For startups on a 5-8 year exit trajectory, life has three phases:
- In years 0-3, startups file patents and trademarks.
- In years 4-6, startups broaden patents and trademarks.
- In years 7-9, startups maintain patents and trademarks.
Today I want to focus on startups in years 4-6, namely middle-aged startups. By this point, smart startups will have filed about four trademarks (typically for their name, logo, tagline, and main product) and about one patent (for their core product) in their top two markets (typically the US and Europe). Most of the trademarks should have registered, and patents should be pending or issued.
The most important thing for middle-aged startups to do is to inject IP thinking into their product launch process. Before any new product (or an improvement to an existing product) is launched (i.e. sold, offered for sale, publicly used, or publicized), you should consider whether or not to file patents. For patents, file before launching the product to preserve both US and foreign rights.

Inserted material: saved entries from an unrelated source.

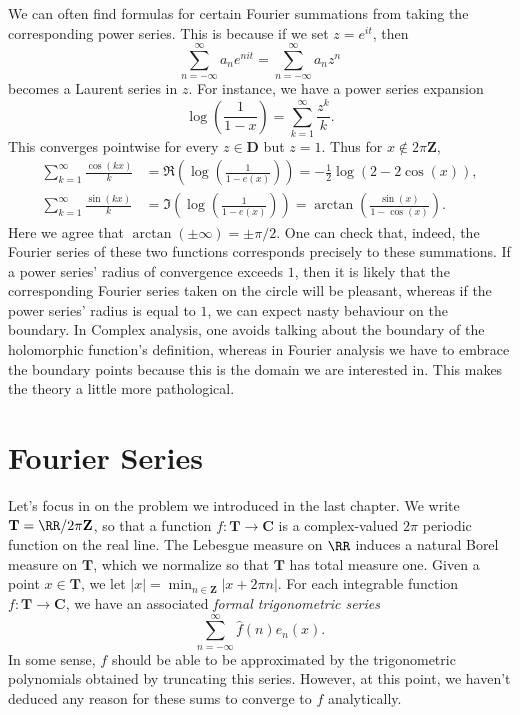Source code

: \begin{example}
    We can often find formulas for certain Fourier summations from taking the corresponding power series. This is because if we set $z = e^{it}$, then
    \[ \sum_{n = -\infty}^\infty a_n e^{nit} = \sum_{n = -\infty}^\infty a_n z^n \]
    becomes a Laurent series in $z$. For instance, we have a power series expansion
    \[ \log \left( \frac{1}{1-x} \right) = \sum_{k = 1}^\infty \frac{z^k}{k}. \]
    This converges pointwise for every $z \in \mathbf{D}$ but $z = 1$. Thus for $x \not \in 2 \pi \mathbf{Z}$,
    \begin{align*}
        \sum_{k = 1}^\infty \frac{\cos(kx)}{k} &= \Re \left( \log \left( \frac{1}{1 - e(x)} \right) \right) = -\frac{1}{2} \log(2 - 2\cos(x)),\\
        \sum_{k = 1}^\infty \frac{\sin(kx)}{k} &= \Im \left( \log \left( \frac{1}{1 - e(x)} \right) \right) = \arctan \left( \frac{\sin(x)}{1 - \cos(x)} \right).
    \end{align*}
    Here we agree that $\arctan(\pm \infty) = \pm \pi/2$. One can check that, indeed, the Fourier series of these two functions corresponds precisely to these summations. If a power series' radius of convergence exceeds $1$, then it is likely that the corresponding Fourier series taken on the circle will be pleasant, whereas if the power series' radius is equal to $1$, we can expect nasty behaviour on the boundary. In Complex analysis, one avoids talking about the boundary of the holomorphic function's definition, whereas in Fourier analysis we have to embrace the boundary points because this is the domain we are interested in. This makes the theory a little more pathological.
\end{example}

\chapter{Fourier Series}

Let's focus in on the problem we introduced in the last chapter. We write $\mathbf{T} = \RR / 2 \pi \mathbf{Z}$, so that a function $f: \mathbf{T} \to \mathbf{C}$ is a complex-valued $2 \pi$ periodic function on the real line. The Lebesgue measure on $\RR$ induces a natural Borel measure on $\mathbf{T}$, which we normalize so that $\mathbf{T}$ has total measure one. Given a point $x \in \mathbf{T}$, we let $|x| = \min_{n \in \mathbf{Z}} |x + 2\pi n|$. For each integrable function $f: \mathbf{T} \to \mathbf{C}$, we have an associated \emph{formal trigonometric series}
%
\[ \sum_{n = -\infty}^\infty \widehat{f}(n) e_n(x). \]
%
In some sense, $f$ should be able to be approximated by the trigonometric polynomials obtained by truncating this series. However, at this point, we haven't deduced any reason for these sums to converge to $f$ analytically.

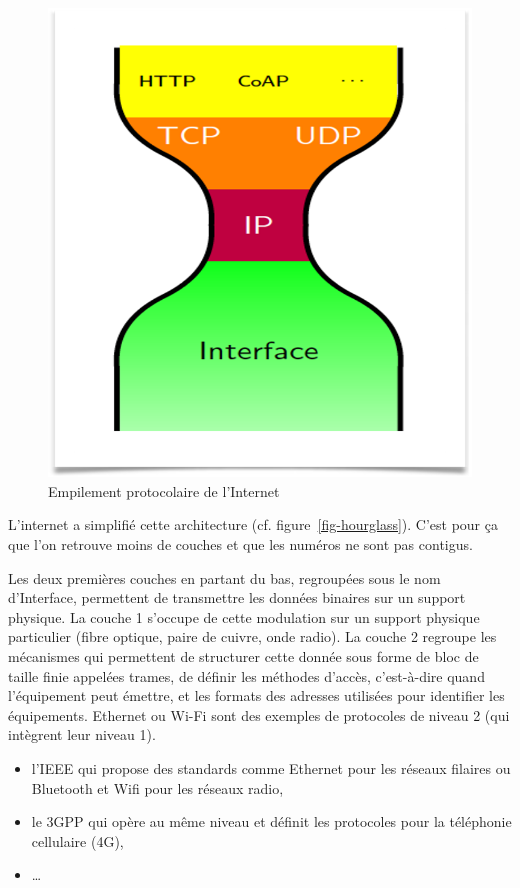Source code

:  \begin{figure}[tbp]
\centerline{\includegraphics[width=.5\columnwidth]{Pictures/hourglass.png}}
\caption{Empilement protocolaire de l'Internet}
\label{fig-hourglass}
\end{figure}

  \vspace{1em}

  L'internet a simplifié cette architecture (cf. figure~\vref{fig-hourglass}). C'est pour ça que l'on retrouve moins de couches et que les numéros ne sont pas contigus. 
  
  
    \vspace{1em}

  Les deux premières couches  en partant du bas, regroupées sous le nom d'Interface, permettent de transmettre les données binaires sur un support physique. La couche 1 s’occupe de cette modulation sur un support physique particulier (fibre optique, paire de cuivre, onde radio). La couche 2 regroupe les mécanismes qui permettent de structurer cette donnée sous forme de bloc de taille finie appelées trames, de définir les méthodes d’accès, c’est-à-dire quand l’équipement peut émettre, et les formats des adresses utilisées pour identifier les équipements. Ethernet ou Wi-Fi sont des exemples de protocoles de niveau 2 (qui intègrent leur niveau 1).

\begin{itemize}
\item l’\ac{IEEE} qui propose des standards comme Ethernet pour les réseaux filaires ou Bluetooth et Wifi pour les réseaux radio,
\item le \ac{3GPP}  qui opère au même niveau et définit les protocoles pour la téléphonie cellulaire (4G),
\item \ldots
\end{itemize}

For trademarks, vet the trademark (by searching and optionally filing for trademarks) before launching a new name, logo, tagline, product, brand, or website.
The second most important thing is to consider broadening existing IP rights (in existing countries) or expanding into other countries. If you have over $5M in revenue in any country, then you should consider patents for that country. If you have over $0.5M in revenue in any country, then you should consider trademarks for that country. You should also consider IP protection in any countries where key partners and potential acquirers are located. Middle-aged startups should think strategically about IP spending.
As always, it is way easier to prevent IP problems than it is to fix them. And that is why Middle-Aged Man always gets his flu shot!